## Your objective:
Return every entry below without altering a word.

____ Data for analysis

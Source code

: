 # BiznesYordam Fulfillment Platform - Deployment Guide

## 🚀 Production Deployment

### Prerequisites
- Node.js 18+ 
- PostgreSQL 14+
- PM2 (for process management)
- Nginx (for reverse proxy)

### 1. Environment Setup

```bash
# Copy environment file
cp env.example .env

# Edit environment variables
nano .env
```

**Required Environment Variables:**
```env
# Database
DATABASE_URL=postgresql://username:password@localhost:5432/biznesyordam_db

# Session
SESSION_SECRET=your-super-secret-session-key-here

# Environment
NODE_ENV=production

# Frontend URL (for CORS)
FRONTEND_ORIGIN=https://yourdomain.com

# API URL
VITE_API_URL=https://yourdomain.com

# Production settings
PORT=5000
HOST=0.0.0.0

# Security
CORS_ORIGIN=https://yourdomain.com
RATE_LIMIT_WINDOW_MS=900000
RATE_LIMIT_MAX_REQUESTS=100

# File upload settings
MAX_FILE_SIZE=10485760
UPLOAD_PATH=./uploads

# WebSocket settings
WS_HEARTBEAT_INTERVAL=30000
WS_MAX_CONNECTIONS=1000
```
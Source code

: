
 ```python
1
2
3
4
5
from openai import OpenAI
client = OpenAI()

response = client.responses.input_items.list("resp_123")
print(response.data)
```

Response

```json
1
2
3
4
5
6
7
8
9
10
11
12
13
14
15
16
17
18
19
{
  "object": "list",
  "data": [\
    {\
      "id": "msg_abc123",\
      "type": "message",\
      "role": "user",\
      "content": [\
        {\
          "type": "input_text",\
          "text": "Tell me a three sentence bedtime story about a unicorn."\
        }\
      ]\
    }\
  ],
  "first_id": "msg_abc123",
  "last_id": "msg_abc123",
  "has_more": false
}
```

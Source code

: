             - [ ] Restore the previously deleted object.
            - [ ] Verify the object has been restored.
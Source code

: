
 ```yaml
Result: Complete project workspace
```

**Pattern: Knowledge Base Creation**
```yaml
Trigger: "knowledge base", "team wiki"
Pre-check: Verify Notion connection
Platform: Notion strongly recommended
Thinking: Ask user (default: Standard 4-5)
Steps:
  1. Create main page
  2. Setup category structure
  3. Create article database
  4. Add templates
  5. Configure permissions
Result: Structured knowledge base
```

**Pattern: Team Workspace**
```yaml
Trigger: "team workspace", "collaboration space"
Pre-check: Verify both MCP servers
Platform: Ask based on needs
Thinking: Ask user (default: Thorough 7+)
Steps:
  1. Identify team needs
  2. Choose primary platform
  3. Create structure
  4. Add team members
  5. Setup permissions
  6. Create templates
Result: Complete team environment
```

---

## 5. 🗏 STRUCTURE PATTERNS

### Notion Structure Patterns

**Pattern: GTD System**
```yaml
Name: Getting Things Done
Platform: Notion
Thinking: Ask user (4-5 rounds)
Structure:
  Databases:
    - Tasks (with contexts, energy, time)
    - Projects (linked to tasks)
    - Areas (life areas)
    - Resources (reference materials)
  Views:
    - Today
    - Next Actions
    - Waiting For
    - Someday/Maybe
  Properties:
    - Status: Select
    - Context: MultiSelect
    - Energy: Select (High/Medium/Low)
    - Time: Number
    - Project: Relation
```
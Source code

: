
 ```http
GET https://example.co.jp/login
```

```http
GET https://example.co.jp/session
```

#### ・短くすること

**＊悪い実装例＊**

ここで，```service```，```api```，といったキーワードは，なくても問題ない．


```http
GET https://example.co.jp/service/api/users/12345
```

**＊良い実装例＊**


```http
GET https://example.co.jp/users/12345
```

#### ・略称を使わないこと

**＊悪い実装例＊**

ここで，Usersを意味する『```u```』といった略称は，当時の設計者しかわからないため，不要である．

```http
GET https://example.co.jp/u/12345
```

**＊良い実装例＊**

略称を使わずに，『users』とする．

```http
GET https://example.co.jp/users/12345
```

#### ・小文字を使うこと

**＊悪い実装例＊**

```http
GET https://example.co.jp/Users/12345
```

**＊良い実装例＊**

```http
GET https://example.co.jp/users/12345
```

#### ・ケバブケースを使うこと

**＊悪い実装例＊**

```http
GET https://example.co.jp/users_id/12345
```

________

## Reply:
Source code

: # BiznesYordam Fulfillment Platform - Deployment Guide

## 🚀 Production Deployment

### Prerequisites
- Node.js 18+ 
- PostgreSQL 14+
- PM2 (for process management)
- Nginx (for reverse proxy)

### 1. Environment Setup

```bash
# Copy environment file
cp env.example .env

# Edit environment variables
nano .env
```

**Required Environment Variables:**
```env
# Database
DATABASE_URL=postgresql://username:password@localhost:5432/biznesyordam_db

# Session
SESSION_SECRET=your-super-secret-session-key-here

# Environment
NODE_ENV=production

# Frontend URL (for CORS)
FRONTEND_ORIGIN=https://yourdomain.com

# API URL
VITE_API_URL=https://yourdomain.com

# Production settings
PORT=5000
HOST=0.0.0.0

# Security
CORS_ORIGIN=https://yourdomain.com
RATE_LIMIT_WINDOW_MS=900000
RATE_LIMIT_MAX_REQUESTS=100

# File upload settings
MAX_FILE_SIZE=10485760
UPLOAD_PATH=./uploads

# WebSocket settings
WS_HEARTBEAT_INTERVAL=30000
WS_MAX_CONNECTIONS=1000
```
Source code

:
 ```python
1
2
3
4
5
from openai import OpenAI
client = OpenAI()

response = client.responses.input_items.list("resp_123")
print(response.data)
```

Response

```json
1
2
3
4
5
6
7
8
9
10
11
12
13
14
15
16
17
18
19
{
  "object": "list",
  "data": [\
    {\
      "id": "msg_abc123",\
      "type": "message",\
      "role": "user",\
      "content": [\
        {\
          "type": "input_text",\
          "text": "Tell me a three sentence bedtime story about a unicorn."\
        }\
      ]\
    }\
  ],
  "first_id": "msg_abc123",
  "last_id": "msg_abc123",
  "has_more": false
}
```

Source code

:             - [ ] Restore the previously deleted object.
            - [ ] Verify the object has been restored.
Source code

:
 ```yaml
Result: Complete project workspace
```

**Pattern: Knowledge Base Creation**
```yaml
Trigger: "knowledge base", "team wiki"
Pre-check: Verify Notion connection
Platform: Notion strongly recommended
Thinking: Ask user (default: Standard 4-5)
Steps:
  1. Create main page
  2. Setup category structure
  3. Create article database
  4. Add templates
  5. Configure permissions
Result: Structured knowledge base
```

**Pattern: Team Workspace**
```yaml
Trigger: "team workspace", "collaboration space"
Pre-check: Verify both MCP servers
Platform: Ask based on needs
Thinking: Ask user (default: Thorough 7+)
Steps:
  1. Identify team needs
  2. Choose primary platform
  3. Create structure
  4. Add team members
  5. Setup permissions
  6. Create templates
Result: Complete team environment
```

---

## 5. 🗏 STRUCTURE PATTERNS

### Notion Structure Patterns

**Pattern: GTD System**
```yaml
Name: Getting Things Done
Platform: Notion
Thinking: Ask user (4-5 rounds)
Structure:
  Databases:
    - Tasks (with contexts, energy, time)
    - Projects (linked to tasks)
    - Areas (life areas)
    - Resources (reference materials)
  Views:
    - Today
    - Next Actions
    - Waiting For
    - Someday/Maybe
  Properties:
    - Status: Select
    - Context: MultiSelect
    - Energy: Select (High/Medium/Low)
    - Time: Number
    - Project: Relation
```
Source code

:
 ```http
GET https://example.co.jp/login
```

```http
GET https://example.co.jp/session
```

#### ・短くすること

**＊悪い実装例＊**

ここで，```service```，```api```，といったキーワードは，なくても問題ない．


```http
GET https://example.co.jp/service/api/users/12345
```

**＊良い実装例＊**


```http
GET https://example.co.jp/users/12345
```

#### ・略称を使わないこと

**＊悪い実装例＊**

ここで，Usersを意味する『```u```』といった略称は，当時の設計者しかわからないため，不要である．

```http
GET https://example.co.jp/u/12345
```

**＊良い実装例＊**

略称を使わずに，『users』とする．

```http
GET https://example.co.jp/users/12345
```

#### ・小文字を使うこと

**＊悪い実装例＊**

```http
GET https://example.co.jp/Users/12345
```

**＊良い実装例＊**

```http
GET https://example.co.jp/users/12345
```

#### ・ケバブケースを使うこと

**＊悪い実装例＊**

```http
GET https://example.co.jp/users_id/12345
```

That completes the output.